Folodu says, “Shall I give it five and make it the Actual Midnight News?”
Venduina says, “It’s not midnight, you liar!”
Folodu says, “Of course it isn’t! But in my time zone it almost is”
Arquenniel says, “It is nearly midnight here”
Calliopy says, “Mine too ”
Venduina says, “The only time zone that matters is mine. *nod* And mine says you’re a liar liar pants on fire!”
Folodu says, “Oh my! *runs around* Fire! Fire! The NMN studio is on fire! Help! AAARRGGhhhhh! *stops, drops, and flails*”
Venduina says, “*holds her unlit match, looking confused* “Don’t look at me, I didn’t get a chance to set anything on fire yet.”
Folodu says, “*blinks and looks around, blushing* “This was…a test. Yes! a test! you all fail! Except that one, who had the match ready to go.”
Folodu says, “*gets behind the desk made of anchors and shuffles some papers*”
Folodu says, “Welcome to the Nearly Midnight News! Just before midnight, so cutting it very close!”
Folodu says, “*tosses the papers into the air* Well, there is time. News over!”
Arquenniel says, “NOOOOOOOOOOOOOO /pouts”
Arquenniel says, “/writes orders and sends Knights to make sure we get NMN!”
Calliopy says, “but…but…i made popcorn!!”
Folodu says, “*sighs and grabs a piece of fluttering paper* Very well.”
Calliopy says, “*gulp* you better hurry, she looks serious :)”
Khimyra says, “Here I was going to offer up free drinks in my tavern for this…”
Arquenniel says, “/musters the ranks…”
“In tonight’s news…*reads* Three gnomes were found dead! The forty emaciated companions about them were chanting some dialect of gnomish, that is roughly translated as “Hunger strike! Hunger strike!” We began this not very certain why – so we sent NMN staff on location to putter about. The staff has yet to return – a memorial service will be held yesterday at three.”

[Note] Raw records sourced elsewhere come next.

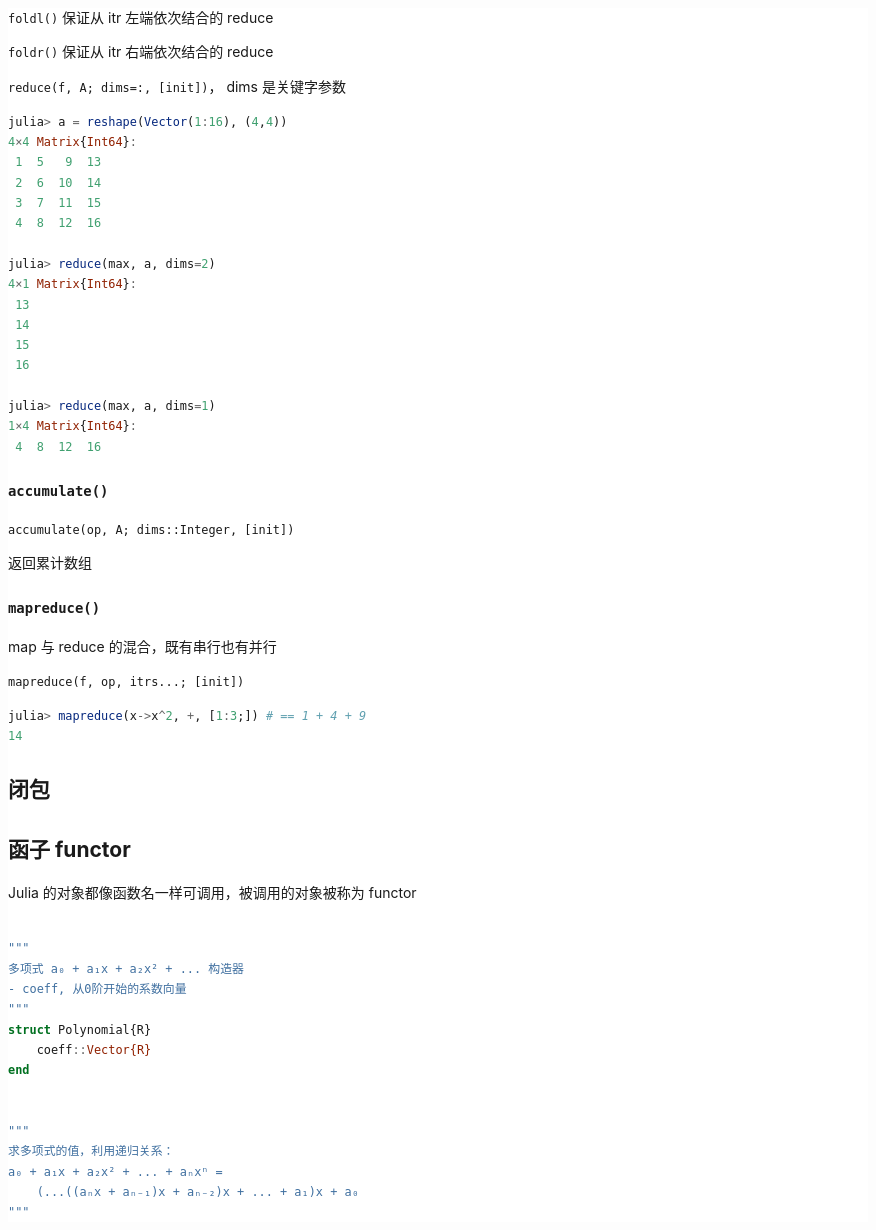 `foldl()` 保证从 itr 左端依次结合的 reduce

`foldr()` 保证从 itr 右端依次结合的 reduce

`reduce(f, A; dims=:, [init])`， dims 是关键字参数

```julia
julia> a = reshape(Vector(1:16), (4,4))
4×4 Matrix{Int64}:
 1  5   9  13
 2  6  10  14
 3  7  11  15
 4  8  12  16

julia> reduce(max, a, dims=2)
4×1 Matrix{Int64}:
 13
 14
 15
 16

julia> reduce(max, a, dims=1)
1×4 Matrix{Int64}:
 4  8  12  16
```



### `accumulate()`

`accumulate(op, A; dims::Integer, [init])`

返回累计数组



### `mapreduce()`

map 与 reduce 的混合，既有串行也有并行

`mapreduce(f, op, itrs...; [init])`

```julia
julia> mapreduce(x->x^2, +, [1:3;]) # == 1 + 4 + 9
14
```

## 闭包

## 函子 functor

Julia 的对象都像函数名一样可调用，被调用的对象被称为 functor

```julia

"""
多项式 a₀ + a₁x + a₂x² + ... 构造器
- coeff, 从0阶开始的系数向量
"""
struct Polynomial{R}
    coeff::Vector{R}
end


"""
求多项式的值，利用递归关系：
a₀ + a₁x + a₂x² + ... + aₙxⁿ = 
    (...((aₙx + aₙ₋₁)x + aₙ₋₂)x + ... + a₁)x + a₀
"""
```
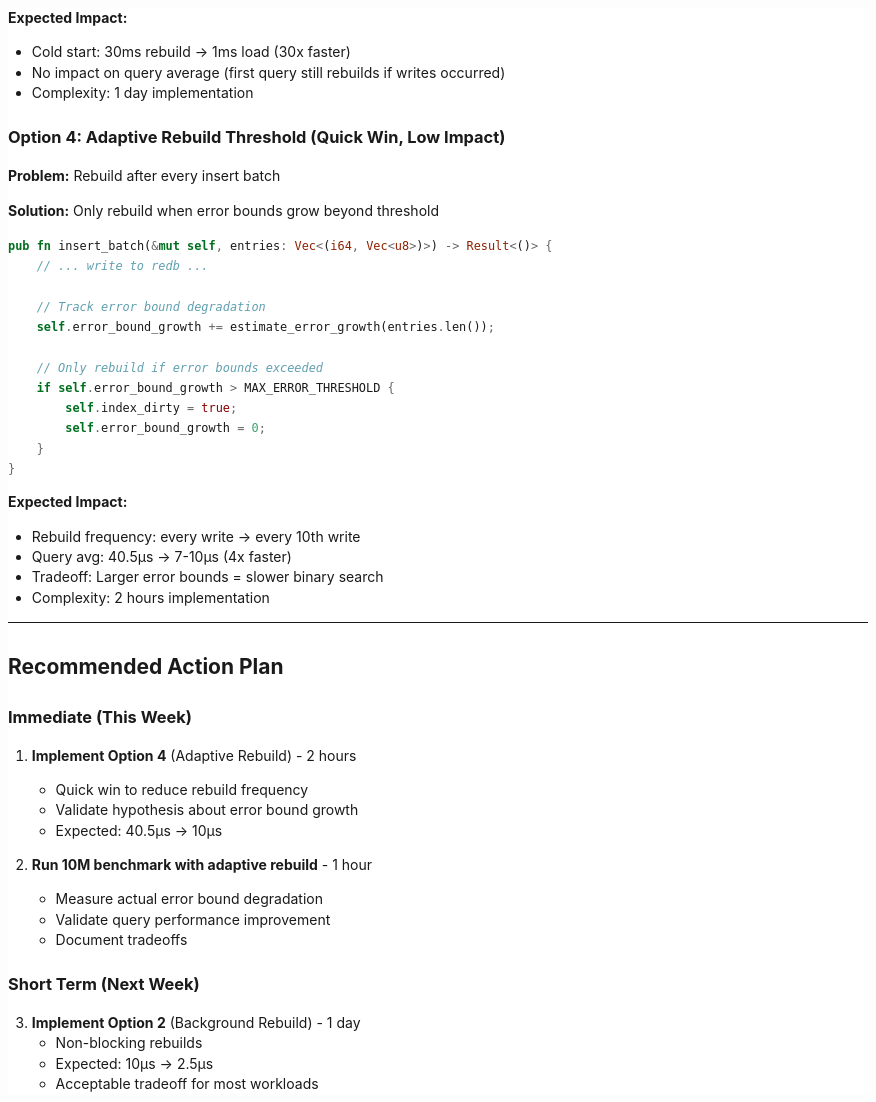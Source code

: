 **Expected Impact:**
- Cold start: 30ms rebuild → 1ms load (30x faster)
- No impact on query average (first query still rebuilds if writes occurred)
- Complexity: 1 day implementation

### Option 4: Adaptive Rebuild Threshold (Quick Win, Low Impact)

**Problem:** Rebuild after every insert batch

**Solution:** Only rebuild when error bounds grow beyond threshold

```rust
pub fn insert_batch(&mut self, entries: Vec<(i64, Vec<u8>)>) -> Result<()> {
    // ... write to redb ...

    // Track error bound degradation
    self.error_bound_growth += estimate_error_growth(entries.len());

    // Only rebuild if error bounds exceeded
    if self.error_bound_growth > MAX_ERROR_THRESHOLD {
        self.index_dirty = true;
        self.error_bound_growth = 0;
    }
}
```

**Expected Impact:**
- Rebuild frequency: every write → every 10th write
- Query avg: 40.5μs → 7-10μs (4x faster)
- Tradeoff: Larger error bounds = slower binary search
- Complexity: 2 hours implementation

---

## Recommended Action Plan

### Immediate (This Week)
1. **Implement Option 4** (Adaptive Rebuild) - 2 hours
   - Quick win to reduce rebuild frequency
   - Validate hypothesis about error bound growth
   - Expected: 40.5μs → 10μs

2. **Run 10M benchmark with adaptive rebuild** - 1 hour
   - Measure actual error bound degradation
   - Validate query performance improvement
   - Document tradeoffs

### Short Term (Next Week)
3. **Implement Option 2** (Background Rebuild) - 1 day
   - Non-blocking rebuilds
   - Expected: 10μs → 2.5μs
   - Acceptable tradeoff for most workloads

“While that was happening, further news agents were sent to investigate their grievances with the regent of Gnomeland Security. The following statements have been issued: “What do you mean, the focaltrotter is gone?”, “What do you mean, strike? We don’t strike! We foul!” Afterwards, we backed away slowly and decided that there was nothing going on.”
“In further news, the Archbishop of Qeynosian Affairs has decided that it is just too much work keeping track of who beds who. The following edict has been issued: “Henceforth, there shall be no more beds in the Queendom – all sleeping surfaces shall be bedrolls or hammocks. Asked to comment, the local inns cheered at the prospect of fitting more under their roofs. First hammocks are being hung tonight, and tomorrow shall see new profits.”

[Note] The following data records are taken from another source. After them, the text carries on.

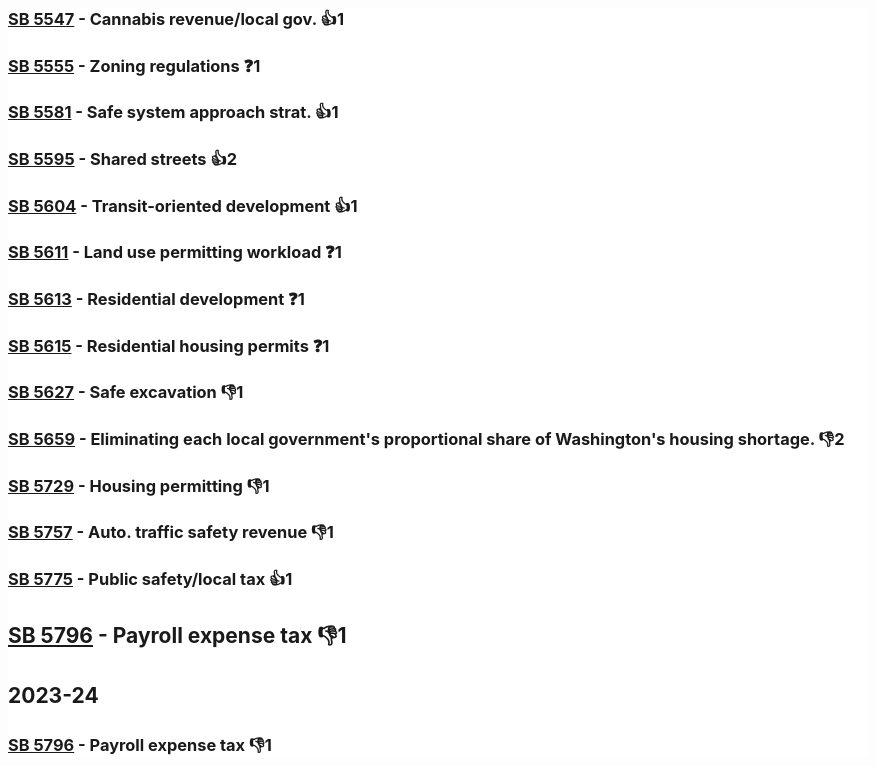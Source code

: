 ### [SB 5547](/bill/2025-26/sb/5547/) - Cannabis revenue/local gov. 👍1  

### [SB 5555](/bill/2025-26/sb/5555/) - Zoning regulations   ❓1

### [SB 5581](/bill/2025-26/sb/5581/) - Safe system approach strat. 👍1  

### [SB 5595](/bill/2025-26/sb/5595/) - Shared streets 👍2  

### [SB 5604](/bill/2025-26/sb/5604/) - Transit-oriented development 👍1  

### [SB 5611](/bill/2025-26/sb/5611/) - Land use permitting workload   ❓1

### [SB 5613](/bill/2025-26/sb/5613/) - Residential development   ❓1

### [SB 5615](/bill/2025-26/sb/5615/) - Residential housing permits   ❓1

### [SB 5627](/bill/2025-26/sb/5627/) - Safe excavation  👎1 

### [SB 5659](/bill/2025-26/sb/5659/) - Eliminating each local government's proportional share of Washington's housing shortage.  👎2 

### [SB 5729](/bill/2025-26/sb/5729/) - Housing permitting  👎1 

### [SB 5757](/bill/2025-26/sb/5757/) - Auto. traffic safety revenue  👎1 

### [SB 5775](/bill/2025-26/sb/5775/) - Public safety/local tax 👍1  

## [SB 5796](/bill/2025-26/sb/5796/) - Payroll expense tax  👎1 

## 2023-24

### [SB 5796](/bill/2023-24/sb/5796/) - Payroll expense tax  👎1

“A new liquor law is being passed around Halas – anyone caught without liquor shall be banned from the city until this is rectified. At least, that is what the burly guy in the guard sounded like he said. Since then, NMN has taken to carrying around empty bottles and begging for a refill with any whom will stop long enough to sneeze.”
“In sports today, the Maj’Dulian Triathlon team has officially given up on trying to ride giant guinea pigs. Asked why, they responded with “they caiman just keep eating em”. Anyone willing to solve the caiman problem are instructed to not carry clocks, hooked hands, or giant hats.”
“In a new study, it has been revealed the the grass really -is- greener on the other side. Leading researchers point out that all grass grows on the ground, and so the grass in in fact greener in the sky. No proof has been shown, yet, and others in the field suspect gnomes are afoot.”
“In a surprise move, the Knights of Freeport, the Just Arm of Lucan, Who Has Never Ever Bullied Us Or Anything, issues a new order seeking the arrest of NMN staff if any report is missed. The NMN responded with “nanny nanny boo boo”. The maturity level has of course reached staggering heights among the illustrious news organization.”
In literature today, the use of puns has been declined. Asked why, writers cite misuse and abuse, as well as bad allusion. There have also been vague reports of an overdraft on the commodity.”
“In weather today, a cold front swept over the Commonlands, freezing many to the plain. A few swine raised there were also airborne for a brief time. We suspect something is up. Across Kunark, weather was balmy and “nice”, if you are scaled, and downright unbearable for anyone not. Iksar made several jokes, most of which were off color. Antonica experienced no weather today, and are expected not to until it rains next, which might be in five minutes.”
“NMN anchor Folodu Amrunrosse, an imposter, some say, has been cited with littering after giving something rather poisonous to a Froglok. The ticket states “failure to clean up after herself in a timely manner”. Qeynos is not very kind – and NMN will gladly accept donations to help pay the fee.”
“This is your host, mentioned above about tickets, with the Nearly Midnight News. Thank you for not making fun of us in the field.”